By GWEN MURANAKA
RAFU ENGLISH EDITOR
Away from my village and away from my wells
With no home to return
Across the oceans and across the seas
Shifting beneath someone’s fence
It was fitting that words expressing the despair and hope of poor Chinese immigrants, were read on Monday at the dedication of a memorial wall for the men whose remains were unearthed near Evergreen Cemetery in Boyle Heights.
“This day is a long time coming and it is so significant that those early immigrants that suffered so many indignities in life, now through interment will not have to suffer indignities in death,” said Rep. Judy Chu.
The burial sites of immigrants dating back to the 1880s were unearthed in 2005 during the construction of the Metro Gold Line Eastside Extension. Many of the deceased were Chinese immigrant laborers who were denied burial in Evergreen Cemetery. Moreover, their friends and family had to pay $10 just to bury them in a potter’s field for paupers.
“They pay 10 dollars, everybody else didn’t pay anything. You can see the sentiment of the time,” said Irvin Lai of the Chinese Historical Society, who read the Sojourner’s Poem. “After four years time debating how we’re going to do this to give the deceased a respectful reburial. Because they didn’t ask to come here, they were just forced out of their graves.”

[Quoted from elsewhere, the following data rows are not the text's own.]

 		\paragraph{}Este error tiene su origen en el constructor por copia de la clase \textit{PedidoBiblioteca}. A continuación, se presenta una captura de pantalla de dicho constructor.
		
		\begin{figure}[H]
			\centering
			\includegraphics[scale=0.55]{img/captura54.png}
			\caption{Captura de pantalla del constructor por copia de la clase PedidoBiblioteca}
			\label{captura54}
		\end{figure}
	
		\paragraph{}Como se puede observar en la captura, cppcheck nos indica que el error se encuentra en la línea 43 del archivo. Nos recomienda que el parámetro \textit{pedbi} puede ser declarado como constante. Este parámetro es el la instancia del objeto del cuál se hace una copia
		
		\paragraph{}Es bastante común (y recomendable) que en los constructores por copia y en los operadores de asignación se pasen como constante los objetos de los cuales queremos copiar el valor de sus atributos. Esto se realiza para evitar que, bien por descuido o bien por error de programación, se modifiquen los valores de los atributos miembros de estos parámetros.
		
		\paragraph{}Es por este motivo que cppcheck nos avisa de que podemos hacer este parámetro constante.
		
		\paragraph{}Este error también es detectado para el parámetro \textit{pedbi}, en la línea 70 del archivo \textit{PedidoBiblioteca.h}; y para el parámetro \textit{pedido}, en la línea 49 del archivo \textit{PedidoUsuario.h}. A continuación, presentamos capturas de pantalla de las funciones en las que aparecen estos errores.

Archeologists found approximately 174 burial sites and countless artifacts such as buttons, coffin hardware, Chinese and American artifacts, clothing items, combs, glasses, Chinese porcelain, opium pipes, and other pieces, some dating back about a century.

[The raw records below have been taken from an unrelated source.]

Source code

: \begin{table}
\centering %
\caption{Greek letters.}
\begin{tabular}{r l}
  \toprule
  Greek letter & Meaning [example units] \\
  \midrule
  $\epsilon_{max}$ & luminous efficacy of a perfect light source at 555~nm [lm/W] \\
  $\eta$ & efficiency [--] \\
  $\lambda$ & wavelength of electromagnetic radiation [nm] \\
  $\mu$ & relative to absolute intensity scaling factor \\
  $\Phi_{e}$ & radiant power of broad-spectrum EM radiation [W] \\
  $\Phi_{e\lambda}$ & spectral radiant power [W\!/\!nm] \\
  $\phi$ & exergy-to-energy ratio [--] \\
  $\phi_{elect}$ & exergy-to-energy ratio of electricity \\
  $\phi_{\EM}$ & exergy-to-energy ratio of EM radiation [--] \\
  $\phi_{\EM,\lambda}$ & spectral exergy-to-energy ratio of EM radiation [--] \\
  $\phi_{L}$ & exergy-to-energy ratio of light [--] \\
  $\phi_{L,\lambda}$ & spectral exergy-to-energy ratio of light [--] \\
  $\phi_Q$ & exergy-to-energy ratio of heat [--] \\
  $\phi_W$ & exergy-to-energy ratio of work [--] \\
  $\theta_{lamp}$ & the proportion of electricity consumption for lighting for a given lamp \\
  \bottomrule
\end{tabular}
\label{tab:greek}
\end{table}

The remains and artifacts will be reburied inside Evergreen Cemetery next to the historic Chinese Shrine. Evergreen, which is also the burial site of many early Japanese pioneers as well as Nisei soldiers, is the city’s oldest secular cemetery established in 1877. At its inception, the cemetery dedicated land outside their gates as a public cemetery for indigent residents. Between 1877 and 1924, approximately 13,000 residents were buried in the potter’s field.
“It was very, very troubling to unearth the remains of so many people, it was unbelievable that we were disturbing a burial site. Of course, we knew we had to stop right away and start the process of trying to figure out how we were going to handle the situation,” stated Supervisor Gloria Molina.
Metro also sought surviving families of the immigrants and a few were among attendees at the ceremony. On Monday, the family of Charlie Hay Yee attended the dedication ceremony, including granddaughters Lillian (Chung) Wong and Marie (Chung) Louie.
“This is wonderful that they finally have him back in the Evergreen Cemetery because that is where he belongs,” said Lillian.
Louie, a member of the Chinese Historical Society, remembered visiting Yee’s gravesite as a young child. Hay was a cook who lived in Ventura’s China Alley beginning in the early 1880s. He and his wife, Chan Shee, had five children. They eventually moved to Los Angeles where Charlie Yee Hay died in 1916, and was buried near the Evergreen Cemetery.
According to the Yee family, the mortuary informed them that the gravesite could not be on the hillside but only on lower ground where all the Chinese were buried. The family bought a headstone for the grave and had regular visits to the site. Around 1936 the headstone was removed without consent from the Yee family. The whereabouts of the headstone and the remains of Charlie Yee Hay remained a mystery for the Yee family.
“My mother drove here on Memorial Day and we’d always visit grandpa’s grave in the late 1930s and’40s. And they didn’t have grass, it was just dirt,” said Louie.